Lockyer Valley relives two-year-old nightmare as ACT sends mapping specialists

By on 1 February, 2013

 

 

Qld

The Lockyer Valley west of Brisbane is experiencing floodwaters in some areas surpassing the levels seen in the devastating 2011 floods, as the ACT Government has sent mapping specialists to help the Red Cross deal with emergencies.

The Australian newspaper has reported that Lockyer Valley west of Brisbane is experiencing floodwaters in some areas surpassing the levels seen in the devastating 2011 floods.

Mayor Steve Jones is reported as saying that waters have already risen one metre higher at Glenore Grove and about three metres higher in Tent Hill Creek than they were two years ago.
Mr Jones said authorities were trying to get supplies to residents where they could and were surveying the region by helicopter to make sure people weren’t in any immediate danger.
“There’s a lot of damage.
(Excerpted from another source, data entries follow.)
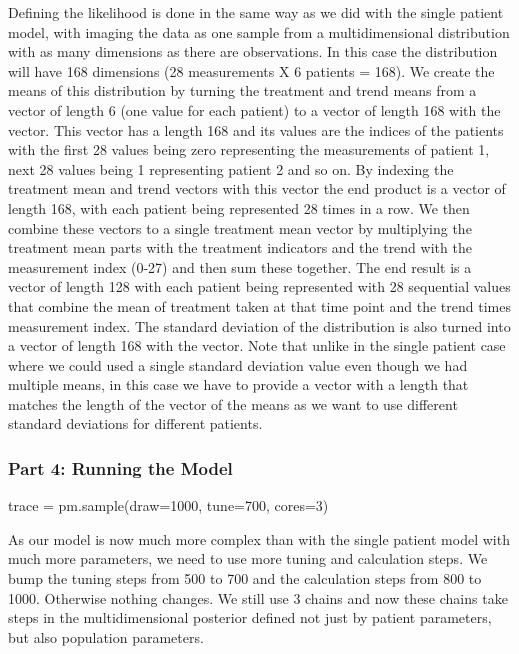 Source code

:\documentclass[12pt,a4paper,leqno]{report}
\theoremstyle{plain}
\theoremstyle{definition}
\theoremstyle{remark}
\begin{document}
Defining the likelihood is done in the same way as we did with the single patient model,
with imaging the data as one sample from a multidimensional distribution with as many
dimensions as there are observations. In this case the
distribution will have 168 dimensions (28 measurements X 6 patients = 168). We
create the means of this distribution by turning the treatment and trend means from
a vector of length 6 (one value for each patient) to a vector of length 168 with the
 vector. This vector has a length 168 and its values are the indices of the
patients with the first 28 values being
zero representing the measurements of patient 1, next 28 values being 1 representing
patient 2 and so on. By indexing the treatment mean and trend vectors with this vector the end
product is a vector of length 168, with each patient being represented 28 times
in a row. We then combine these vectors to a single treatment mean vector by multiplying
the treatment mean parts with the treatment indicators and the trend with the
measurement index (0-27) and then sum these together. The end result is a
vector of length 128 with each patient being represented with 28 sequential values that
combine the mean of treatment taken at that time point and the trend times measurement index. The standard
deviation of the distribution is also turned into a vector of length 168 with the
 vector. Note that unlike in the single patient case where we could used a single
standard deviation value even though we had multiple means, in this case we have to
provide a vector with a length that matches the length of the vector of the means as we
want to use different standard deviations for different patients.

\subsubsection*{Part 4: Running the Model}

\bigskip
\begin{pyverbatim}[][fontsize=\footnotesize]
    trace = pm.sample(draw=1000, tune=700, cores=3)
\end{pyverbatim}
\bigskip

As our model is now much more complex than with the single patient model with much
more parameters, we need to use more tuning and calculation steps.
We bump the tuning steps from 500 to 700 and the calculation steps from 800 to 1000.
Otherwise nothing changes. We still use 3 chains and now these chains take
steps in the multidimensional posterior defined not just by patient parameters, but also
population parameters.
\end{document}
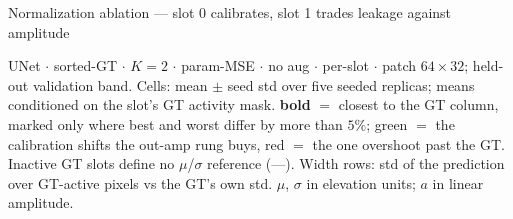 \begin{frame}{Normalization ablation --- slot 0 calibrates, slot 1 trades leakage against amplitude}
  \par\vspace{3pt}
  \parbox{0.86\textwidth}{\tiny\color{soft} UNet $\cdot$ sorted-GT $\cdot$ $K{=}2$ $\cdot$ param-MSE $\cdot$ no aug $\cdot$ per-slot $\cdot$ patch $64{\times}32$; held-out validation band. Cells: mean $\pm$ seed std over five seeded replicas; means conditioned on the slot's GT activity mask. \textbf{bold} $=$ closest to the \textcolor{good}{GT} column, marked only where best and worst differ by more than $5\%$; \textcolor{good}{green} $=$ the calibration shifts the out-amp rung buys, \textcolor{accent}{red} $=$ the one overshoot past the GT. Inactive GT slots define no $\mu$/$\sigma$ reference (---). Width rows: std of the prediction over GT-active pixels vs the GT's own std. $\mu$, $\sigma$ in elevation units; $a$ in linear amplitude.\par}
    

\end{frame}
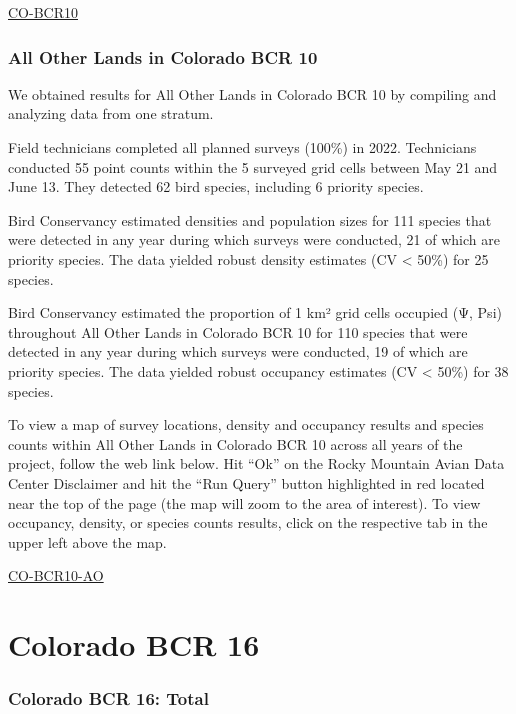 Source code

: \documentclass[
  letterpaper,
  DIV=11,
  numbers=noendperiod,
  oneside]{scrreprt}
\begin{document}
\href{http://www.rmbo.org/new_site/adc/QueryWindow.aspx\#N4IgzgrgDgpgTmALnAhoiBbEAuABCAYQHkBaAIQICUBGABhAF8g=}{CO-BCR10}

\hypertarget{all-other-lands-in-colorado-bcr-10}{%
\subsubsection{All Other Lands in Colorado BCR
10}\label{all-other-lands-in-colorado-bcr-10}}

We obtained results for All Other Lands in Colorado BCR 10 by compiling
and analyzing data from one stratum.

Field technicians completed all planned surveys (100\%) in 2022.
Technicians conducted 55 point counts within the 5 surveyed grid cells
between May 21 and June 13. They detected 62 bird species, including 6
priority species.

Bird Conservancy estimated densities and population sizes for 111
species that were detected in any year during which surveys were
conducted, 21 of which are priority species. The data yielded robust
density estimates (CV \textless{} 50\%) for 25 species.

Bird Conservancy estimated the proportion of 1 km² grid cells occupied
(Ψ, Psi) throughout All Other Lands in Colorado BCR 10 for 110 species
that were detected in any year during which surveys were conducted, 19
of which are priority species. The data yielded robust occupancy
estimates (CV \textless{} 50\%) for 38 species.

To view a map of survey locations, density and occupancy results and
species counts within All Other Lands in Colorado BCR 10 across all
years of the project, follow the web link below. Hit ``Ok'' on the Rocky
Mountain Avian Data Center Disclaimer and hit the ``Run Query'' button
highlighted in red located near the top of the page (the map will zoom
to the area of interest). To view occupancy, density, or species counts
results, click on the respective tab in the upper left above the map.

\href{http://www.rmbo.org/new_site/adc/QueryWindow.aspx\#N4IgzgLgTghhCuBbEAuABCAwgeQLQCFMAlARgAZcBBbdSgGzrWwgAsBTKNAGRgDsATMCAC+QA===}{CO-BCR10-AO}

\hypertarget{colorado-bcr-16}{%
\section{Colorado BCR 16}\label{colorado-bcr-16}}

\hypertarget{colorado-bcr-16-total}{%
\subsubsection{Colorado BCR 16: Total}\label{colorado-bcr-16-total}}
\end{document}
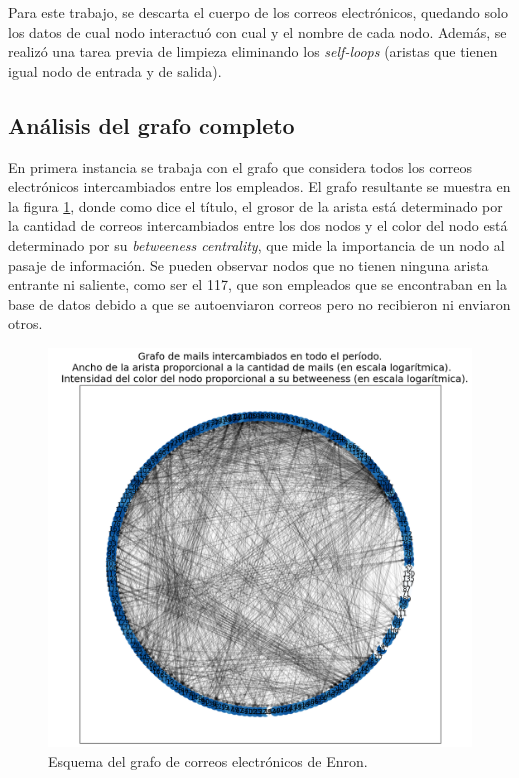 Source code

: \documentclass{article}
\begin{document}
Para este trabajo, se descarta el cuerpo de los correos electrónicos, quedando solo los datos de cual nodo interactuó con cual y el nombre de cada nodo. Además, se realizó una tarea previa de limpieza eliminando los \textit{self-loops} (aristas que tienen igual nodo de entrada y de salida).


\subsection{Análisis del grafo completo}
En primera instancia se trabaja con el grafo que considera todos los correos electrónicos intercambiados entre los empleados. El grafo resultante se muestra en la figura \ref{fig:grafo}, donde como dice el título, el grosor de la arista está determinado por la cantidad de correos intercambiados entre los dos nodos y el color del nodo está determinado por su \textit{betweeness centrality}, que mide la importancia de un nodo al pasaje de información. Se pueden observar nodos que no tienen ninguna arista entrante ni saliente, como ser el 117, que son empleados que se encontraban en la base de datos debido a que se autoenviaron correos pero no recibieron ni enviaron otros.

\begin{figure}[htb]
    \centering
    \includegraphics[width=0.8\linewidth]{imagenes/ej1/grafo.png}
    \caption{Esquema del grafo de correos electrónicos de Enron.}
    \label{fig:grafo}
\end{figure}
\end{document}
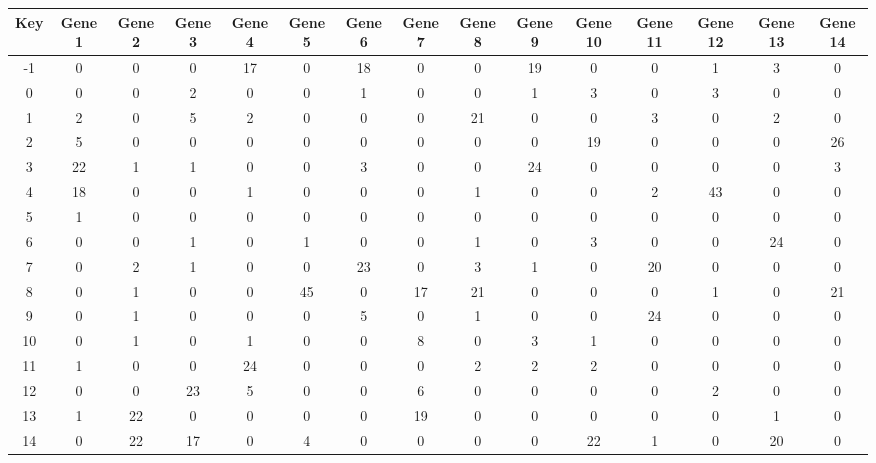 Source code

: \begin{tabular}{|c|c|c|c|c|c|c|c|c|c|c|c|c|c|c|}
\hline
Key & Gene 1 & Gene 2 & Gene 3 & Gene 4 & Gene 5 & Gene 6 & Gene 7 & Gene 8 & Gene 9 & Gene 10 & Gene 11 & Gene 12 & Gene 13 & Gene 14 \\
\hline
-1 & 0 & 0 & 0 & 17 & 0 & 18 & 0 & 0 & 19 & 0 & 0 & 1 & 3 & 0 \\
0 & 0 & 0 & 2 & 0 & 0 & 1 & 0 & 0 & 1 & 3 & 0 & 3 & 0 & 0 \\
1 & 2 & 0 & 5 & 2 & 0 & 0 & 0 & 21 & 0 & 0 & 3 & 0 & 2 & 0 \\
2 & 5 & 0 & 0 & 0 & 0 & 0 & 0 & 0 & 0 & 19 & 0 & 0 & 0 & 26 \\
3 & 22 & 1 & 1 & 0 & 0 & 3 & 0 & 0 & 24 & 0 & 0 & 0 & 0 & 3 \\
4 & 18 & 0 & 0 & 1 & 0 & 0 & 0 & 1 & 0 & 0 & 2 & 43 & 0 & 0 \\
5 & 1 & 0 & 0 & 0 & 0 & 0 & 0 & 0 & 0 & 0 & 0 & 0 & 0 & 0 \\
6 & 0 & 0 & 1 & 0 & 1 & 0 & 0 & 1 & 0 & 3 & 0 & 0 & 24 & 0 \\
7 & 0 & 2 & 1 & 0 & 0 & 23 & 0 & 3 & 1 & 0 & 20 & 0 & 0 & 0 \\
8 & 0 & 1 & 0 & 0 & 45 & 0 & 17 & 21 & 0 & 0 & 0 & 1 & 0 & 21 \\
9 & 0 & 1 & 0 & 0 & 0 & 5 & 0 & 1 & 0 & 0 & 24 & 0 & 0 & 0 \\
10 & 0 & 1 & 0 & 1 & 0 & 0 & 8 & 0 & 3 & 1 & 0 & 0 & 0 & 0 \\
11 & 1 & 0 & 0 & 24 & 0 & 0 & 0 & 2 & 2 & 2 & 0 & 0 & 0 & 0 \\
12 & 0 & 0 & 23 & 5 & 0 & 0 & 6 & 0 & 0 & 0 & 0 & 2 & 0 & 0 \\
13 & 1 & 22 & 0 & 0 & 0 & 0 & 19 & 0 & 0 & 0 & 0 & 0 & 1 & 0 \\
14 & 0 & 22 & 17 & 0 & 4 & 0 & 0 & 0 & 0 & 22 & 1 & 0 & 20 & 0 \\
\hline
\end{tabular}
There’s broken water mains, broken sewer mains broken, damaged roads – it’s difficult to get around,” he said.
Responding to the flood emergency, ACT mapping experts are heading to Queensland to assist the Red Cross in assessing the needs of affected residents.
Canberra Times reports that a three-person team of volunteers from ACT Emergency Services Agency MAPS headed to Queensland on Sunday night, following a call for assistance from Red Cross Queensland.
Chief officer of the ACT Rural Fire Service Andrew Stark has also been sent to Queensland to render assistance.
ACT Emergency Services commissioner Dominic Lane told the paper that in situations like those found in Queensland, mapping specialists would usually help by mapping where residents were affected by flooding, working out where roads were closed and surveying and plotting damage.
”They’re a very dedicated team, and they’re very experienced and they’re able to provide a lot of support to the Queensland community,” he said.
The mapping team will spend five days volunteering, working out of the state command centre in Brisbane.
The ACT State Emergency Service is also on standby to send rescue and cleanup crews to Queensland and northern NSW.
ACT State Emergency Service chief officer Tony Graham told the Canberra Times he made the offer to NSW and Queensland authorities on Monday morning, but had not discussed specifically how many people might be sent.
“We can have crews on the ground attending to any storms, flooding – the very types of jobs we have here. We’ve got some flood boat crews that we could send north if needed, we’ve got incident management people, liaison people, media people,” Mr Graham said.
ACT Rural Fire Sevice chief Andrew Stark is also in Queensland as part of a federal emergency management assistance team.